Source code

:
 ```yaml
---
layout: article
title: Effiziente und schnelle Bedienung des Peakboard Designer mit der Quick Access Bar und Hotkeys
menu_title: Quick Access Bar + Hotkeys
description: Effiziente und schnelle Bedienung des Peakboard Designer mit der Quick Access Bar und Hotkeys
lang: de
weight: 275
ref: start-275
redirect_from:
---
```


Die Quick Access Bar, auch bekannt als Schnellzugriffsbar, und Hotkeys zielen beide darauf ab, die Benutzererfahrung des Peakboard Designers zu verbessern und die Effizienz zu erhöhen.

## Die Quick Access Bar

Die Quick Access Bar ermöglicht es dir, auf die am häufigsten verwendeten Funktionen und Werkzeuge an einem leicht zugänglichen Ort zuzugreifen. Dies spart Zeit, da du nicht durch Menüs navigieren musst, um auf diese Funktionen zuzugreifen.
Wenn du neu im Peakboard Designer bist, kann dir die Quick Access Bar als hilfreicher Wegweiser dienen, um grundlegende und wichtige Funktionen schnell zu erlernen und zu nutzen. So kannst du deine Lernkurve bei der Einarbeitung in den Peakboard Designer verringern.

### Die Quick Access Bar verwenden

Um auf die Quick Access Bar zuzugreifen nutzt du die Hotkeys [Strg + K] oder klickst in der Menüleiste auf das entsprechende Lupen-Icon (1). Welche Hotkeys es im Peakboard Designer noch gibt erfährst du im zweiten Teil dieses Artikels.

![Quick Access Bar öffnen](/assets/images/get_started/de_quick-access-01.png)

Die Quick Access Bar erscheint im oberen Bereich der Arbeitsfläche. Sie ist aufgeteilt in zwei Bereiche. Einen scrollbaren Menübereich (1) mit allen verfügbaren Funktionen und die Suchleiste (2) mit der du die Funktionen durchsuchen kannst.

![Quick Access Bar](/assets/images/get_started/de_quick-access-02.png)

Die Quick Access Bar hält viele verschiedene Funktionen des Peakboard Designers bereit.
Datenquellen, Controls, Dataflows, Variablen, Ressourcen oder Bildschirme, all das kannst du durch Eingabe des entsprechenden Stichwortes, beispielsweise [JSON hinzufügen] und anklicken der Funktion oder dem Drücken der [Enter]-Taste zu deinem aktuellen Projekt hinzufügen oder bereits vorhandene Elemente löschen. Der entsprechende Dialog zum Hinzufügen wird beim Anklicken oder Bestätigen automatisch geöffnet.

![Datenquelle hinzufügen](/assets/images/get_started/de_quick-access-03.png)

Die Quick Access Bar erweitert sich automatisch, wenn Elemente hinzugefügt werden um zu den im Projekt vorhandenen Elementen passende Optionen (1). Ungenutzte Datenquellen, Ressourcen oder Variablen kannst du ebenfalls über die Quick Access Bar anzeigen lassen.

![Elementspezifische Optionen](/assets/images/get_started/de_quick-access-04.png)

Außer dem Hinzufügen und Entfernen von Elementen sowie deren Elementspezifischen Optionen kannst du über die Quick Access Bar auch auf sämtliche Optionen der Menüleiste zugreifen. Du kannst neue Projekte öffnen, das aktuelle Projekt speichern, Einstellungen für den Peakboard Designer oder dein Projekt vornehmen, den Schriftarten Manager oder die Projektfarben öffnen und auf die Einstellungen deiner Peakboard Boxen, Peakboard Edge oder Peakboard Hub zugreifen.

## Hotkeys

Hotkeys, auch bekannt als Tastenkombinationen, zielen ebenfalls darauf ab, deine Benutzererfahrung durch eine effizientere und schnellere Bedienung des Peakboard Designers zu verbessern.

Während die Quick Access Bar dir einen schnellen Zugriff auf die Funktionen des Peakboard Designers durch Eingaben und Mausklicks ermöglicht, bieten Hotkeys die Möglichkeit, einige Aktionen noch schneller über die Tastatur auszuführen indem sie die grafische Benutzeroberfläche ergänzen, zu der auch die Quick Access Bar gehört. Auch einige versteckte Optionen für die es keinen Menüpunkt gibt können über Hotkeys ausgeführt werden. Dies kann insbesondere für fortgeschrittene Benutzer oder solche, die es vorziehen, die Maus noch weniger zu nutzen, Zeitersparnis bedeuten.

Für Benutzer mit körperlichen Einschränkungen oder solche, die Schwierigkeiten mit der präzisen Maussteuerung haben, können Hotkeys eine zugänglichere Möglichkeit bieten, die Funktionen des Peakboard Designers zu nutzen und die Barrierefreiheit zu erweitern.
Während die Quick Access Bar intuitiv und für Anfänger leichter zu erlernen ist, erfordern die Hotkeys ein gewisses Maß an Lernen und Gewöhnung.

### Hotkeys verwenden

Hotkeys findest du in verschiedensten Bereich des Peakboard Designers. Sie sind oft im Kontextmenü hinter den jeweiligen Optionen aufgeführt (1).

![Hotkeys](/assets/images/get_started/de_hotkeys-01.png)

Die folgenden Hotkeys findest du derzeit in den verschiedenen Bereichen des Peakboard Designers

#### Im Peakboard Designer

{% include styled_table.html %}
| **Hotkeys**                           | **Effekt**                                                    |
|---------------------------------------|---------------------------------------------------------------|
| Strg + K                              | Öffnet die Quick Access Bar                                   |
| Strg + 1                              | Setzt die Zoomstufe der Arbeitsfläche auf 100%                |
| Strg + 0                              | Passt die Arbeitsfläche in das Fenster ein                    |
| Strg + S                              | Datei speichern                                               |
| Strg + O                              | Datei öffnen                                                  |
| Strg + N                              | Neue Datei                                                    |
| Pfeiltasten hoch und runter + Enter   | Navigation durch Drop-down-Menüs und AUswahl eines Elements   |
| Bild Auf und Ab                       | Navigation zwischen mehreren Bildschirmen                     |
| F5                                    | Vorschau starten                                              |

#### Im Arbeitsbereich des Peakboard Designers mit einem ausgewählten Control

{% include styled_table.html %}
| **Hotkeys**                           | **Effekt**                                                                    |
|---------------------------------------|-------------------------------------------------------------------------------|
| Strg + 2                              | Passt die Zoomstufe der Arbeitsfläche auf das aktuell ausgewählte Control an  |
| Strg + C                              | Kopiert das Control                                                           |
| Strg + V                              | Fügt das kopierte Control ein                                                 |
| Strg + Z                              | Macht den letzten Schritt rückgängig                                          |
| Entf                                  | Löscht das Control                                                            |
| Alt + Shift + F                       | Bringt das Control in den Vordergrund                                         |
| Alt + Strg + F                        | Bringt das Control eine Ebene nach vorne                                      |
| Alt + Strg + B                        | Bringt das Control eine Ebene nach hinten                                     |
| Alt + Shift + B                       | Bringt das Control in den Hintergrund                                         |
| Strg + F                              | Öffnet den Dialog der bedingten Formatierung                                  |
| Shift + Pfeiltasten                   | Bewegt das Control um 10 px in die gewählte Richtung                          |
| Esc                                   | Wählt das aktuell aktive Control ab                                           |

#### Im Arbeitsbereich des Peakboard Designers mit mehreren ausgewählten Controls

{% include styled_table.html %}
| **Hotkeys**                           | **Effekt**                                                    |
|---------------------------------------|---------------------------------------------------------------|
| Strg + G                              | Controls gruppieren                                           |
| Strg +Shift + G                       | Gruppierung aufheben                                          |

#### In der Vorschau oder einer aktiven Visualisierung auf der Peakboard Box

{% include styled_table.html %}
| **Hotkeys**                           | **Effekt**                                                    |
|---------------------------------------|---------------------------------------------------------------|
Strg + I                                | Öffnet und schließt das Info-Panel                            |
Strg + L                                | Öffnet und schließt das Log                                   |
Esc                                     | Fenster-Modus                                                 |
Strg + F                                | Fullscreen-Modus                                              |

◆ ◆ ◆ ◆ ◆

▸ **EXERCISE DIRECTIONS**:
Your reply should hold only the lines from the first line of the records through the one with "Die Quick Access Bar ermöglicht", reproduced word for word.

▸ **RESULT**:
Source code

:
 ```yaml
---
layout: article
title: Effiziente und schnelle Bedienung des Peakboard Designer mit der Quick Access Bar und Hotkeys
menu_title: Quick Access Bar + Hotkeys
description: Effiziente und schnelle Bedienung des Peakboard Designer mit der Quick Access Bar und Hotkeys
lang: de
weight: 275
ref: start-275
redirect_from:
---
```


Die Quick Access Bar, auch bekannt als Schnellzugriffsbar, und Hotkeys zielen beide darauf ab, die Benutzererfahrung des Peakboard Designers zu verbessern und die Effizienz zu erhöhen.

## Die Quick Access Bar

Die Quick Access Bar ermöglicht es dir, auf die am häufigsten verwendeten Funktionen und Werkzeuge an einem leicht zugänglichen Ort zuzugreifen. Dies spart Zeit, da du nicht durch Menüs navigieren musst, um auf diese Funktionen zuzugreifen.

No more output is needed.